This 5400 acre property is located in Modoc county about 3 minutes from the town of Newell, CA and approximately 30 miles from Klamath Falls, OR. This is a working commercial ranch that grows alfalfa, grass hay, raises beef and had a commercial hunting club. It has wheel lines, pivots, 3 ag wells, 3 homes, 3 barns, shop, outbuildings, 10,000 acres forest service permit and a rock pit valued at $2,500,000.
This 5400 acre property is located in Modoc County about 3 minutes from the town of Newell, CA and approximately 30 miles from Klamath Falls, OR. The closest post office and town with stores is Tule Lake, CA about 15 minutes away.
The ranch is located in the Tule Lake agricultural region of Northern California.

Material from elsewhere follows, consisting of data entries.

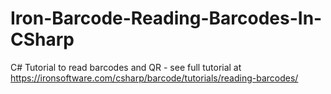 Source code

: # Iron-Barcode-Reading-Barcodes-In-CSharp
C# Tutorial to read barcodes and QR - see full tutorial at https://ironsoftware.com/csharp/barcode/tutorials/reading-barcodes/
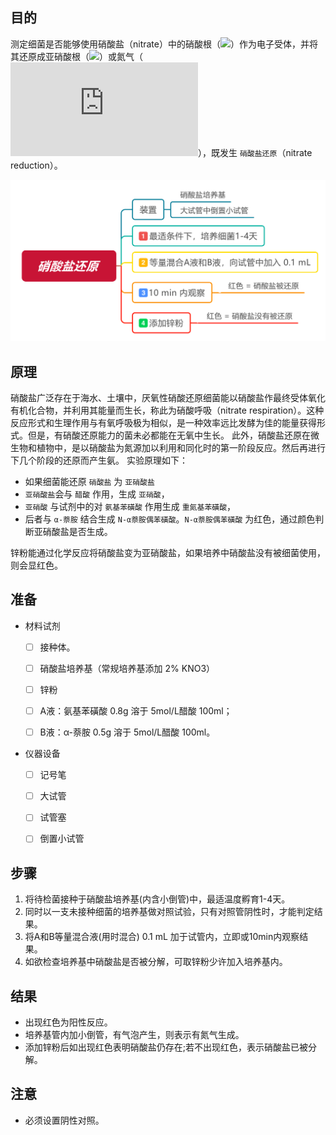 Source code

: ## 目的
测定细菌是否能够使用硝酸盐（nitrate）中的硝酸根（![](http://latex.codecogs.com/svg.latex?NO_3^-)）作为电子受体，并将其还原成亚硝酸根（![](http://latex.codecogs.com/png.latex?NO_3^-)）或氮气（![](http://latex.codecogs.com/svg.latex?N_2)），既发生 `硝酸盐还原`（nitrate reduction）。

![](https://github.com/Xeonilian/lab/blob/master/%E9%85%8D%E5%9B%BE/%E7%A1%9D%E9%85%B8%E7%9B%90%E8%BF%98%E5%8E%9F.svg)

## 原理
硝酸盐广泛存在于海水、土壤中，厌氧性硝酸还原细菌能以硝酸盐作最终受体氧化有机化合物，并利用其能量而生长，称此为硝酸呼吸（nitrate respiration）。这种反应形式和生理作用与有氧呼吸极为相似，是一种效率远比发酵为佳的能量获得形式。但是，有硝酸还原能力的菌未必都能在无氧中生长。
此外，硝酸盐还原在微生物和植物中，是以硝酸盐为氮源加以利用和同化时的第一阶段反应。然后再进行下几个阶段的还原而产生氨。
实验原理如下：

* 如果细菌能还原 `硝酸盐` 为 `亚硝酸盐`
* `亚硝酸盐`会与 `醋酸` 作用，生成 `亚硝酸`，
* `亚硝酸` 与试剂中的对 `氨基苯磺酸` 作用生成 `重氮基苯磺酸`，
* 后者与 `α-萘胺` 结合生成 `N-α萘胺偶苯磺酸`。`N-α萘胺偶苯磺酸` 为红色，通过颜色判断亚硝酸盐是否生成。

锌粉能通过化学反应将硝酸盐变为亚硝酸盐，如果培养中硝酸盐没有被细菌使用，则会显红色。

## 准备

* 材料试剂

    - [ ] 接种体。
    - [ ] 硝酸盐培养基（常规培养基添加 2% KNO3）
    - [ ] 锌粉
    - [ ] A液：氨基苯磺酸 0.8g 溶于 5mol/L醋酸 100ml；
    - [ ] B液：α-萘胺 0.5g 溶于 5mol/L醋酸 100ml。


* 仪器设备
    - [ ] 记号笔
    - [ ] 大试管
    - [ ] 试管塞
    - [ ] 倒置小试管


## 步骤
1. 将待检菌接种于硝酸盐培养基(内含小倒管)中，最适温度孵育1-4天。
2. 同时以一支未接种细菌的培养基做对照试验，只有对照管阴性时，才能判定结果。
2. 将A和B等量混合液(用时混合) 0.1 mL 加于试管内，立即或10min内观察结果。
3. 如欲检查培养基中硝酸盐是否被分解，可取锌粉少许加入培养基内。

## 结果
* 出现红色为阳性反应。
* 培养基管内加小倒管，有气泡产生，则表示有氮气生成。
* 添加锌粉后如出现红色表明硝酸盐仍存在;若不出现红色，表示硝酸盐已被分解。

## 注意
* 必须设置阴性对照。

This area is part of the Klamath basin which is bordered by the Cascade and Siskiyou mountain ranges to the west, by Mt. Shasta to the south, by Modoc National Forest to the east, and by the Central Oregon Plateau to the north. The area’s most populous city is Klamath Falls with 20,000 people.
This is a working commercial ranch that grows alfalfa, grass hay, raises beef and had a commercial hunting club. It has wheel lines, pivots, 3 ag wells, 3 homes, 3 barns, shop, outbuildings, 10,000 acres forest service permit and a rock pit valued at $2,500,000. The pivot is 135 acres in alfalfa, with an adiditional 15 +/- acres in alfalfa that is irrigated with the same well and pivot. Second cutting produces aprox 3 ton per acre
The property consists of 26 parcels for a total of 5445.64 acres.
Water is gold and this ranch has lots of it. The ranch can irrigate 419 acres with the wells at a cost of $45-$50 an acre. The power company is Pacific Corp. The ranch is also part of the Tule Lake Irrigation district. The water cost for the district is $64.00 an acre. The ranch can either use the irrigation district or the wells.
The ranch is currently running 216 mother cows. The property comes with a 10,000 acre USFS lease that usually runs May 15 – Sept 30 for 196 cows. The Forest service land is a 3 to 4 day cattle drive out the back gate of the ranch or they can be trucked in by Goose Lake. The owners feed the cows over the winter and that is usually between 300 and 500 ton.
The property has three homes. The owner lives in a nicely remodeled modular that is 3 bedrooms and 2 baths and approximately 1885 sq feet. His son lives in a stick built house and is also 3 bedrooms and 2 baths and about 1782 sq feet. The third house is a brick cabin with 3 bedrooms and 1 bath and is about 1325 sq feet.
Horse Mountain is a beautiful landmark that can be seen from miles around. This historic mountain was known for the annual pilgrimage of the Pit River Indians who would come to Horse Mountain to worship. A cave on Horse Mountain documents the Pit River Indians annual pilgrimage to the mountains through petro glyphs.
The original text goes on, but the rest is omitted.